**Data provided**.
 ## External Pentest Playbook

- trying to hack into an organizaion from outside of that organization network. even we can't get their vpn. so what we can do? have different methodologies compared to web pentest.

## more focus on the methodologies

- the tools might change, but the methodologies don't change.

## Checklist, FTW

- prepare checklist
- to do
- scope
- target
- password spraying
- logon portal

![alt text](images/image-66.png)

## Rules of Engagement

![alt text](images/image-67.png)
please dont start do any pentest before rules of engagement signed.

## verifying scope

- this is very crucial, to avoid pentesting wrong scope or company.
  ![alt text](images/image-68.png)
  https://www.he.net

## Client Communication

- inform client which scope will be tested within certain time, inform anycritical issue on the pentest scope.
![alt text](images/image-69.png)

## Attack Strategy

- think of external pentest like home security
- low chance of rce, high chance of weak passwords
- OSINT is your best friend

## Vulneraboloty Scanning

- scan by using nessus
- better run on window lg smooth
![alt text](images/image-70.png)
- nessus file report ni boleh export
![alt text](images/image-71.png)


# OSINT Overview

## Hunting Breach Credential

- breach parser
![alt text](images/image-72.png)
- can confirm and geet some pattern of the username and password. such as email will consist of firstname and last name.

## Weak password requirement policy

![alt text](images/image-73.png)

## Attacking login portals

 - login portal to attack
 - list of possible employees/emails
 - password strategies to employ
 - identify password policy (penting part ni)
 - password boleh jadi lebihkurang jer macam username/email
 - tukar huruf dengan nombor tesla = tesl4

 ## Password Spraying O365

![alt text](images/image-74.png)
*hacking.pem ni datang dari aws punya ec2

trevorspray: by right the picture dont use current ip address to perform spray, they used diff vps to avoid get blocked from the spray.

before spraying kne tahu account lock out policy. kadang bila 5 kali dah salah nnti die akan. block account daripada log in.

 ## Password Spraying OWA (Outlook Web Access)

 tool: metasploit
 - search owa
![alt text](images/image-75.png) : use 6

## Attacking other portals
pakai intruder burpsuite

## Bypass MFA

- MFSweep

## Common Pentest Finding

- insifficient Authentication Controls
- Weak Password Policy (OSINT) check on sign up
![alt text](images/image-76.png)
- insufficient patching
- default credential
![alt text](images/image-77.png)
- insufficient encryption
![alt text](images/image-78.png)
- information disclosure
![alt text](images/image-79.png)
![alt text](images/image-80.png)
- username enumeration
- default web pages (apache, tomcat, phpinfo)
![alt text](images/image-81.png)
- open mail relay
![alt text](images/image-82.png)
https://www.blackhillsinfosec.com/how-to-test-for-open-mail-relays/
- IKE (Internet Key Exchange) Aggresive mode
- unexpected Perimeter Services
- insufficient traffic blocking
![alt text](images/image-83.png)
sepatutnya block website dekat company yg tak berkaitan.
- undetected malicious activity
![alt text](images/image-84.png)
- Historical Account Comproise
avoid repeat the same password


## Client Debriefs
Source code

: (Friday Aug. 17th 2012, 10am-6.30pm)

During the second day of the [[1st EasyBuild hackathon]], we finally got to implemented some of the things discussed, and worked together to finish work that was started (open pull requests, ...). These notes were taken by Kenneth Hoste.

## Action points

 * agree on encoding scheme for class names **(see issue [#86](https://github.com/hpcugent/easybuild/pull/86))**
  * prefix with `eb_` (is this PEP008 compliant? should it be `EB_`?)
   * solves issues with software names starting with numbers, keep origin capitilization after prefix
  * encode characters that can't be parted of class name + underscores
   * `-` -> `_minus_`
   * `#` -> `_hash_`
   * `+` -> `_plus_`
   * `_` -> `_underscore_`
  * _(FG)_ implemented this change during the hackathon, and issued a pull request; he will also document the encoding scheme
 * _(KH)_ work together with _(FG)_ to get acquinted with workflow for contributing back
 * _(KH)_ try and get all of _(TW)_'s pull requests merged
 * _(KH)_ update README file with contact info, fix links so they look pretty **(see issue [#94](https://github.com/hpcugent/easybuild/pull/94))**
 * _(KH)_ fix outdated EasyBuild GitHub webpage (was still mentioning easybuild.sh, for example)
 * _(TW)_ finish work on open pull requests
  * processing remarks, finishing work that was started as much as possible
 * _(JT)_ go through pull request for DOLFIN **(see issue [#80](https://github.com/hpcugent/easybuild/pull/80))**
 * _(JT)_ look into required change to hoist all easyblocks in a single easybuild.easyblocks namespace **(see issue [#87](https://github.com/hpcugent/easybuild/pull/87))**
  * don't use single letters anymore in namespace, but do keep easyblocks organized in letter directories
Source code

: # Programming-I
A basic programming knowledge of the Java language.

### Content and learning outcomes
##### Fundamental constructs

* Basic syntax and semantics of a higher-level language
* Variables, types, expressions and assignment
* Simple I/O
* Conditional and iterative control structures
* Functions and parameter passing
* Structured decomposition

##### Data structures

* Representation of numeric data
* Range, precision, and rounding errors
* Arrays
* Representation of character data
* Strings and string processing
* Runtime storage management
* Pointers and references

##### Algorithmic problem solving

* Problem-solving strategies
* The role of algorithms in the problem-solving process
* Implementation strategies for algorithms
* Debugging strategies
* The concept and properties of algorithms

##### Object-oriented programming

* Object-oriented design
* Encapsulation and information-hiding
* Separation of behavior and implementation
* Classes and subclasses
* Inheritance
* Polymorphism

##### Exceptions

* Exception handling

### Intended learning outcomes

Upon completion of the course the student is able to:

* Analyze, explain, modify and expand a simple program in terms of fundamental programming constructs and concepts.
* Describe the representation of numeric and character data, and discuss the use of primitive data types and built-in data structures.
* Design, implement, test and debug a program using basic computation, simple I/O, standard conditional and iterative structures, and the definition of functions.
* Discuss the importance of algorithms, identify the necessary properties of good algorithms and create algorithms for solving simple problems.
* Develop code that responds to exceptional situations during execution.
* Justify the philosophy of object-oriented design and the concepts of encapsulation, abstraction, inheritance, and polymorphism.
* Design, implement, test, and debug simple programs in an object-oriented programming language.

**What is needed**. Out of the listing above, reproduce exactly the lines from the one with "- unexpected Perimeter Services" up to and including the one with "17th 2012, 10am-6.30pm)".

**Output below**.
- unexpected Perimeter Services
- insufficient traffic blocking
![alt text](images/image-83.png)
sepatutnya block website dekat company yg tak berkaitan.
- undetected malicious activity
![alt text](images/image-84.png)
- Historical Account Comproise
avoid repeat the same password


## Client Debriefs
Source code

: (Friday Aug. 17th 2012, 10am-6.30pm)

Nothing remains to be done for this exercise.